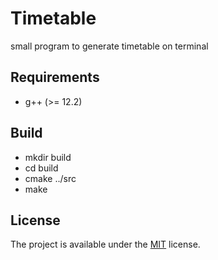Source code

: # Timetable
small program to generate timetable on terminal

## Requirements

- g++ (>= 12.2)

## Build

- mkdir build
- cd build
- cmake ../src
- make


## License
The project is available under the [MIT](https://opensource.org/licenses/MIT) license.
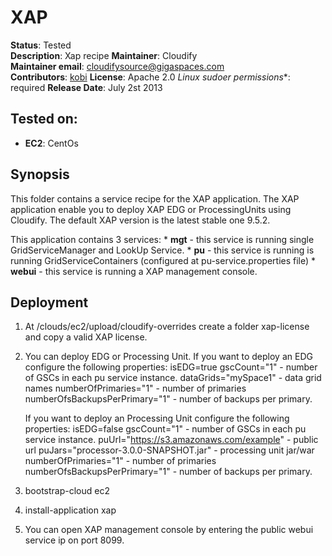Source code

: # XAP

**Status**: Tested  
**Description**: Xap recipe
**Maintainer**:       Cloudify  
**Maintainer email**: cloudifysource@gigaspaces.com  
**Contributors**:    [kobi](https://github.com/kobikis)
**License**:      Apache 2.0
**Linux* sudoer permissions**:	required
**Release Date**: July 2st 2013


Tested on:
--------

* <strong>EC2</strong>: CentOs

Synopsis
--------

This folder contains a service recipe for the XAP application.
The XAP application enable you to deploy XAP EDG or ProcessingUnits using Cloudify.
The default XAP version is the latest stable one 9.5.2.

This application contains 3 services:
    * <strong>mgt</strong> - this service is running single GridServiceManager and LookUp Service.
    * <strong>pu</strong> - this service is running is running GridServiceContainers (configured at pu-service.properties file)
    * <strong>webui</strong> - this service is running a XAP management console.


Deployment
----------

 1. At <Cloudify Home>/clouds/ec2/upload/cloudify-overrides create a folder xap-license and copy a valid XAP license.
 2. You can deploy EDG or Processing Unit.
    If you want to deploy an EDG configure the following properties:
        isEDG=true
        gscCount="1"   -  number of GSCs in each pu service instance.
        dataGrids="mySpace1"  - data grid names
        numberOfPrimaries="1" - number of primaries
        numberOfsBackupsPerPrimary="1" - number of backups per primary.

    If you want to deploy an Processing Unit  configure the following properties:
        isEDG=false
        gscCount="1"   -  number of GSCs in each pu service instance.
        puUrl="https://s3.amazonaws.com/example" - public url
        puJars="processor-3.0.0-SNAPSHOT.jar" - processing unit jar/war
        numberOfPrimaries="1" - number of primaries
        numberOfsBackupsPerPrimary="1" - number of backups per primary.
 3. bootstrap-cloud ec2
 4. install-application xap
 5. You can open XAP management console by entering the public webui service ip on port 8099.



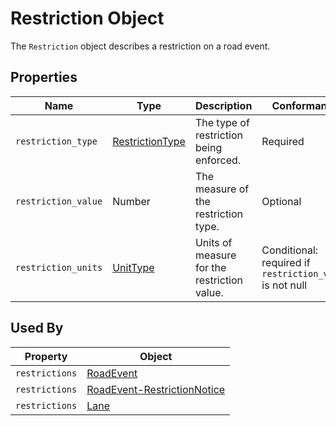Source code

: # Restriction Object
The `Restriction` object describes a restriction on a road event.

## Properties
Name | Type | Description | Conformance | Notes
--- | --- | --- | --- | ---
`restriction_type` | [RestrictionType](/spec-content/enumerated-types/RestrictionType.md) | The type of restriction being enforced. | Required |
`restriction_value` | Number | The measure of the restriction type. | Optional |
`restriction_units` | [UnitType](/spec-content/enumerated-types/RestrictionUnit.md) | Units of measure for the restriction value. | Conditional: required if `restriction_value` is not null |

## Used By
Property | Object
--- | ---
`restrictions` | [RoadEvent](/spec-content/objects/RoadEvent.md)
`restrictions` | [RoadEvent-RestrictionNotice](/spec-content/objects/RoadEvent-RestrictionNotice.md)
`restrictions` | [Lane](/spec-content/objects/Lane.md)
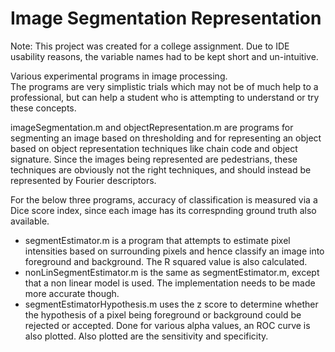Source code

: # Image Segmentation Representation  
Note: This project was created for a college assignment. Due to IDE usability reasons, the variable names had to be kept short and un-intuitive.  

Various experimental programs in image processing.  
The programs are very simplistic trials which may not be of much help to a professional, but can help a student who is attempting to understand or try these concepts.  
  
imageSegmentation.m and objectRepresentation.m are programs for segmenting an image based on thresholding and for representing an object based on object representation techniques like chain code and object signature. Since the images being represented are pedestrians, these techniques are obviously not the right techniques, and should instead be represented by Fourier descriptors.  
  
For the below three programs, accuracy of classification is measured via a Dice score index, since each image has its correspnding ground truth also available. 
* segmentEstimator.m is a program that attempts to estimate pixel intensities based on surrounding pixels and hence classify an image into foreground and background. The R squared value is also calculated.  
* nonLinSegmentEstimator.m is the same as segmentEstimator.m, except that a non linear model is used. The implementation needs to be made more accurate though.  
* segmentEstimatorHypothesis.m uses the z score to determine whether the hypothesis of a pixel being foreground or background could be rejected or accepted. Done for various alpha values, an ROC curve is also plotted. Also plotted are the sensitivity and specificity.  
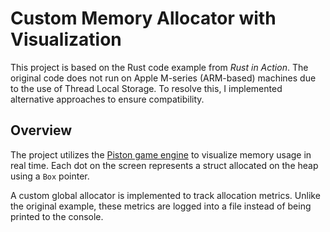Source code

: # Custom Memory Allocator with Visualization  

This project is based on the Rust code example from *Rust in Action*. The original code does not run on Apple M-series (ARM-based) machines due to the use of Thread Local Storage. To resolve this, I implemented alternative approaches to ensure compatibility.  

## Overview  

The project utilizes the [Piston game engine](https://github.com/PistonDevelopers/piston) to visualize memory usage in real time. Each dot on the screen represents a struct allocated on the heap using a `Box` pointer.  

A custom global allocator is implemented to track allocation metrics. Unlike the original example, these metrics are logged into a file instead of being printed to the console.  
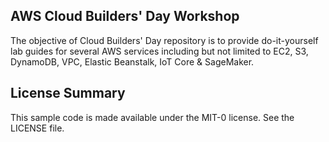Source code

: ## AWS Cloud Builders' Day Workshop

The objective of Cloud Builders' Day repository is to provide do-it-yourself lab guides for several AWS services including but not limited to EC2, S3, DynamoDB, VPC, Elastic Beanstalk, IoT Core & SageMaker.

## License Summary

This sample code is made available under the MIT-0 license. See the LICENSE file.
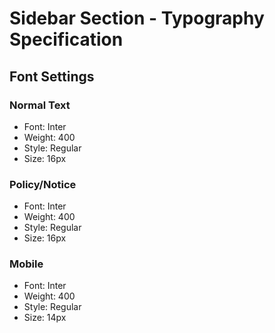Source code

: # Sidebar Section - Typography Specification

## Font Settings

### Normal Text
- Font: Inter
- Weight: 400
- Style: Regular
- Size: 16px

### Policy/Notice
- Font: Inter
- Weight: 400
- Style: Regular
- Size: 16px

### Mobile
- Font: Inter
- Weight: 400
- Style: Regular
- Size: 14px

• **To do**
Omit the pictures, then give all the lines above again exactly.

• **Answer section**
Source code

: # Timetable
small program to generate timetable on terminal

## Requirements

- g++ (>= 12.2)

## Build

- mkdir build
- cd build
- cmake ../src
- make


## License
The project is available under the [MIT](https://opensource.org/licenses/MIT) license.
Source code

: # XAP

**Status**: Tested  
**Description**: Xap recipe
**Maintainer**:       Cloudify  
**Maintainer email**: cloudifysource@gigaspaces.com  
**Contributors**:    [kobi](https://github.com/kobikis)
**License**:      Apache 2.0
**Linux* sudoer permissions**:	required
**Release Date**: July 2st 2013


Tested on:
--------

* <strong>EC2</strong>: CentOs

Synopsis
--------

This folder contains a service recipe for the XAP application.
The XAP application enable you to deploy XAP EDG or ProcessingUnits using Cloudify.
The default XAP version is the latest stable one 9.5.2.

This application contains 3 services:
    * <strong>mgt</strong> - this service is running single GridServiceManager and LookUp Service.
    * <strong>pu</strong> - this service is running is running GridServiceContainers (configured at pu-service.properties file)
    * <strong>webui</strong> - this service is running a XAP management console.


Deployment
----------

 1. At <Cloudify Home>/clouds/ec2/upload/cloudify-overrides create a folder xap-license and copy a valid XAP license.
 2. You can deploy EDG or Processing Unit.
    If you want to deploy an EDG configure the following properties:
        isEDG=true
        gscCount="1"   -  number of GSCs in each pu service instance.
        dataGrids="mySpace1"  - data grid names
        numberOfPrimaries="1" - number of primaries
        numberOfsBackupsPerPrimary="1" - number of backups per primary.

    If you want to deploy an Processing Unit  configure the following properties:
        isEDG=false
        gscCount="1"   -  number of GSCs in each pu service instance.
        puUrl="https://s3.amazonaws.com/example" - public url
        puJars="processor-3.0.0-SNAPSHOT.jar" - processing unit jar/war
        numberOfPrimaries="1" - number of primaries
        numberOfsBackupsPerPrimary="1" - number of backups per primary.
 3. bootstrap-cloud ec2
 4. install-application xap
 5. You can open XAP management console by entering the public webui service ip on port 8099.



Source code

: # Restriction Object
The `Restriction` object describes a restriction on a road event.

## Properties
Name | Type | Description | Conformance | Notes
--- | --- | --- | --- | ---
`restriction_type` | [RestrictionType](/spec-content/enumerated-types/RestrictionType.md) | The type of restriction being enforced. | Required |
`restriction_value` | Number | The measure of the restriction type. | Optional |
`restriction_units` | [UnitType](/spec-content/enumerated-types/RestrictionUnit.md) | Units of measure for the restriction value. | Conditional: required if `restriction_value` is not null |

## Used By
Property | Object
--- | ---
`restrictions` | [RoadEvent](/spec-content/objects/RoadEvent.md)
`restrictions` | [RoadEvent-RestrictionNotice](/spec-content/objects/RoadEvent-RestrictionNotice.md)
`restrictions` | [Lane](/spec-content/objects/Lane.md)
Source code

: # Image Segmentation Representation  
Note: This project was created for a college assignment. Due to IDE usability reasons, the variable names had to be kept short and un-intuitive.  

Various experimental programs in image processing.  
The programs are very simplistic trials which may not be of much help to a professional, but can help a student who is attempting to understand or try these concepts.  
  
imageSegmentation.m and objectRepresentation.m are programs for segmenting an image based on thresholding and for representing an object based on object representation techniques like chain code and object signature. Since the images being represented are pedestrians, these techniques are obviously not the right techniques, and should instead be represented by Fourier descriptors.  
  
For the below three programs, accuracy of classification is measured via a Dice score index, since each image has its correspnding ground truth also available. 
* segmentEstimator.m is a program that attempts to estimate pixel intensities based on surrounding pixels and hence classify an image into foreground and background. The R squared value is also calculated.  
* nonLinSegmentEstimator.m is the same as segmentEstimator.m, except that a non linear model is used. The implementation needs to be made more accurate though.  
* segmentEstimatorHypothesis.m uses the z score to determine whether the hypothesis of a pixel being foreground or background could be rejected or accepted. Done for various alpha values, an ROC curve is also plotted. Also plotted are the sensitivity and specificity.  
Source code

: # Custom Memory Allocator with Visualization  

This project is based on the Rust code example from *Rust in Action*. The original code does not run on Apple M-series (ARM-based) machines due to the use of Thread Local Storage. To resolve this, I implemented alternative approaches to ensure compatibility.  

## Overview  

The project utilizes the [Piston game engine](https://github.com/PistonDevelopers/piston) to visualize memory usage in real time. Each dot on the screen represents a struct allocated on the heap using a `Box` pointer.  

A custom global allocator is implemented to track allocation metrics. Unlike the original example, these metrics are logged into a file instead of being printed to the console.  
Source code

: ## AWS Cloud Builders' Day Workshop

The objective of Cloud Builders' Day repository is to provide do-it-yourself lab guides for several AWS services including but not limited to EC2, S3, DynamoDB, VPC, Elastic Beanstalk, IoT Core & SageMaker.

## License Summary

This sample code is made available under the MIT-0 license. See the LICENSE file.
Source code

: # Sidebar Section - Typography Specification

## Font Settings

### Normal Text
- Font: Inter
- Weight: 400
- Style: Regular
- Size: 16px

### Policy/Notice
- Font: Inter
- Weight: 400
- Style: Regular
- Size: 16px

### Mobile
- Font: Inter
- Weight: 400
- Style: Regular
- Size: 14px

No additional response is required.